The current implementation is supposed to be used with words. We can use it for letter n-grams by treating each character as a word. We can create a char n-gram for each language in our training set. I have introduced a slight modification in the constructor to support Laplacian smoothing. You can compare the orignal and the modified version.

In [6]:
%psource NgramTextModel

In [7]:
# New Version

class NgramTextModel(CountingProbDist):

    """This is a discrete probability distribution over n-tuples of words.
    You can add, sample or get P[(word1, ..., wordn)]. The method P.samples(n)
    builds up an n-word sequence; P.add and P.add_sequence add data."""

    def __init__(self, n, observation_sequence=[], default=1):
        # In addition to the dictionary of n-tuples, cond_prob is a
        # mapping from (w1, ..., wn-1) to P(wn | w1, ... wn-1)
        CountingProbDist.__init__(self, default=default)
        self.n = n
        self.cond_prob = defaultdict()
        self.add_sequence(observation_sequence)

    # __getitem__, top, sample inherited from CountingProbDist
    # Note they deal with tuples, not strings, as inputs

    def add(self, ngram):
        """Count 1 for P[(w1, ..., wn)] and for P(wn | (w1, ..., wn-1)"""
        CountingProbDist.add(self, ngram)
        if ngram[:-1] not in self.cond_prob:
            self.cond_prob[ngram[:-1]] = CountingProbDist()
        self.cond_prob[ngram[:-1]].add(ngram[-1])

    def add_sequence(self, words):
        """Add each of the tuple words[i:i+n], using a sliding window.
        Prefix some copies of the empty word, '', to make the start work."""
        n = self.n
        words = ['', ] * (n - 1) + words
        for i in range(len(words) - n):
            self.add(tuple(words[i:i + n]))

    def samples(self, nwords):
        """Build up a random sample of text nwords words long, using
        the conditional probability given the n-1 preceding words."""
        n = self.n
        nminus1gram = ('',) * (n-1)
        output = []
        for i in range(nwords):
            if nminus1gram not in self.cond_prob:
                nminus1gram = ('',) * (n-1)  # Cannot continue, so restart.
            wn = self.cond_prob[nminus1gram].sample()
            output.append(wn)
            nminus1gram = nminus1gram[1:] + (wn,)
        return ' '.join(output)



In [8]:
e_ng = NgramTextModel(3, list(english_sentences), default=1)
f_ng = NgramTextModel(3, list(french_sentences),default=1)
i_ng = NgramTextModel(3, list(ind_sentences),default=1)

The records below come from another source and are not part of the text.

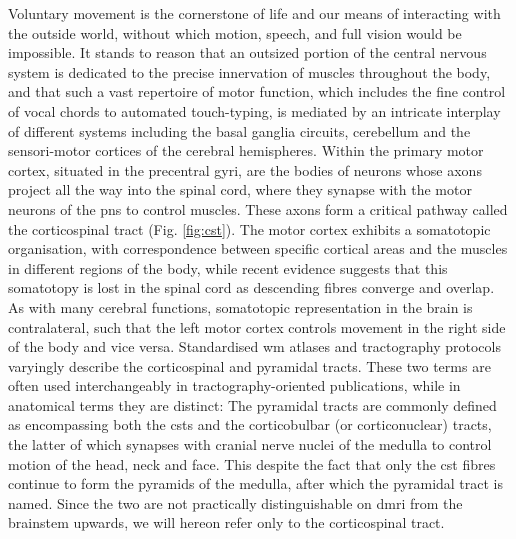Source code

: Voluntary movement is the cornerstone of life and our means of interacting with the outside world, without which motion, speech, and full vision would be impossible.
It stands to reason that an outsized portion of the central nervous system is dedicated to the precise innervation of muscles throughout the body, and that such a vast repertoire of motor function, which includes the fine control of vocal chords to automated touch-typing, is mediated by an intricate interplay of different systems including the basal ganglia circuits, cerebellum and the sensori-motor cortices of the cerebral hemispheres\autocite{Kandel2021}.
Within the primary motor cortex, situated in the precentral gyri, are the bodies of neurons whose axons project all the way into the spinal cord, where they synapse with the motor neurons of the \gls{pns} to control muscles\autocite{Ebeling1992}.
These axons form a critical pathway called the corticospinal tract (Fig. \ref{fig:cst}).
The motor cortex exhibits a somatotopic organisation, with correspondence between specific cortical areas and the muscles in different regions of the body, while recent evidence suggests that this somatotopy is lost in the spinal cord as descending fibres converge and overlap\autocite{Lemon2023}.
As with many cerebral functions, somatotopic representation in the brain is contralateral, such that the left motor cortex controls movement in the right side of the body and vice versa.
Standardised \gls{wm} atlases and tractography protocols varyingly describe the corticospinal and pyramidal tracts.
These two terms are often used interchangeably in tractography-oriented publications, while in anatomical terms they are distinct:
The pyramidal tracts are commonly defined as encompassing both the \glspl{cst} and the corticobulbar (or corticonuclear) tracts, the latter of which synapses with cranial nerve nuclei of the medulla to control motion of the head, neck and face\autocite{Chenot2019}.
This despite the fact that only the \gls{cst} fibres continue to form the pyramids of the medulla, after which the pyramidal tract is named.
Since the two are not practically distinguishable on \gls{dmri} from the brainstem upwards, we will hereon refer only to the corticospinal tract.%
%
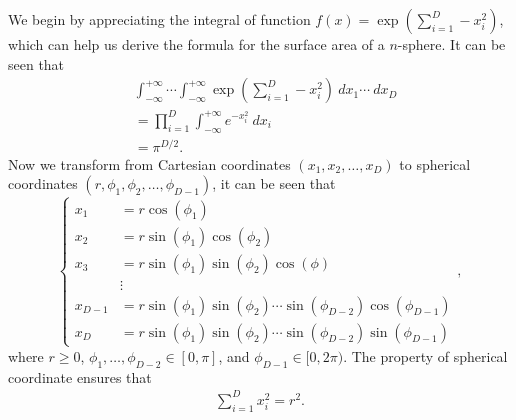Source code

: \begin{answer}{}
	We begin by appreciating the integral of function $f(x) = \exp(\sum_{i = 1}^{D} - x_i^2)$, which can help us derive the formula for the surface area of a $n$-sphere. It can be seen that
	\begin{align}\label{1.18eqn1}
		&\int_{-\infty}^{+\infty} \cdots \int_{-\infty}^{+\infty} \exp(\sum_{i = 1}^{D} - x_i^2) \ dx_1 \cdots\ dx_D\\
		&= \prod_{i = 1}^{D} \int_{-\infty}^{+\infty} e^{-x_i^2}\ dx_i\\
		&= \pi^{D/2}.
	\end{align}
	Now we transform from Cartesian coordinates $(x_1, x_2, \ldots, x_D)$ to spherical coordinates $(r, \phi_1, \phi_2, \ldots, \phi_{D - 1})$, it can be seen that
	\begin{equation}
		\left\{
			\begin{aligned}
				x_1 &= r\cos(\phi_1)\\
				x_2 &= r\sin(\phi_1)\cos(\phi_2)\\
				x_3 &= r\sin(\phi_1)\sin(\phi_2)\cos(\phi)\\
				&\vdots\\
				x_{D - 1} &= r\sin(\phi_1)\sin(\phi_2)\cdots\sin(\phi_{D-2})\cos(\phi_{D-1})\\
				x_D &= r\sin(\phi_1)\sin(\phi_2)\cdots\sin(\phi_{D-2})\sin(\phi_{D-1})
			\end{aligned}
		\right. ,
	\end{equation}
	where $r \geq 0$, $\phi_1, \ldots, \phi_{D - 2} \in [0, \pi]$, and $\phi_{D - 1} \in [0, 2\pi)$. The property of spherical coordinate ensures that
	\begin{align}
		\sum_{i = 1}^{D} x_i^2 = r^2.
	\end{align}
	

\end{answer}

It is possible to see the most commong occurences.

In [9]:
e_ng.top(5)

[(18862, (' ', 't', 'h')),
 (15290, ('t', 'h', 'e')),
 (13334, ('h', 'e', ' ')),
 (7173, ('e', 'd', ' ')),
 (6920, ('i', 'n', 'g'))]

As we are treating P(l) the prior for language as uniform we ignore this term in our calculations. We can evaluate the probability of P(l | test_text) for each language by multiplying the probability of each n-gram in the test_text. We are dealing with tri-grams here.

In [10]:
def create_ngrams(text, n):
    """ List of ngram tuples that work well with our NGramTextModel """
    return [tuple(text[i:i+n]) for i in range(len(text)-1)]

test_1_ngrams = create_ngrams(test1_ind, 3)
print(test_1_ngrams)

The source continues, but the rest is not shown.